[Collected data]
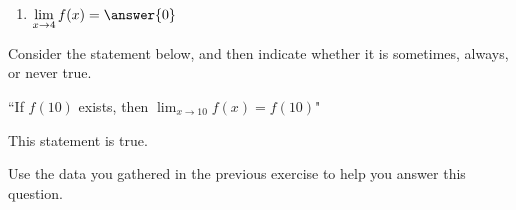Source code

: \documentclass[handout]{ximera}
\begin{document}
\begin{exercise}
\begin{enumerate}

\item $\displaystyle\lim_{x\to 4} f(x) = \answer{0}$ 

\end{enumerate}

\end{exercise}

\begin{exercise}

Consider the statement below, and then indicate whether it is sometimes, always, or never true.

\begin{center} ``If $f(10)$ exists, then $\displaystyle\lim_{x\to 10} f(x) = f(10)$" \end{center}

This statement is  true.

\begin{hint}

Use the data you gathered in the previous exercise to help you answer this question.  

\end{hint}

\end{exercise}
\end{document}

→ **TASK ITEM**:
Each entry, start to finish, goes into your copy exactly; the pictures stay out.

→ **EXERCISE OUTPUT**:
Source code

: \documentclass[handout]{ximera}
\begin{document}
\begin{exercise}
\begin{enumerate}

\item $\displaystyle\lim_{x\to 4} f(x) = \answer{0}$ 

\end{enumerate}

\end{exercise}

\begin{exercise}

Consider the statement below, and then indicate whether it is sometimes, always, or never true.

\begin{center} ``If $f(10)$ exists, then $\displaystyle\lim_{x\to 10} f(x) = f(10)$" \end{center}

This statement is  true.

\begin{hint}

Use the data you gathered in the previous exercise to help you answer this question.  

\end{hint}

\end{exercise}
\end{document}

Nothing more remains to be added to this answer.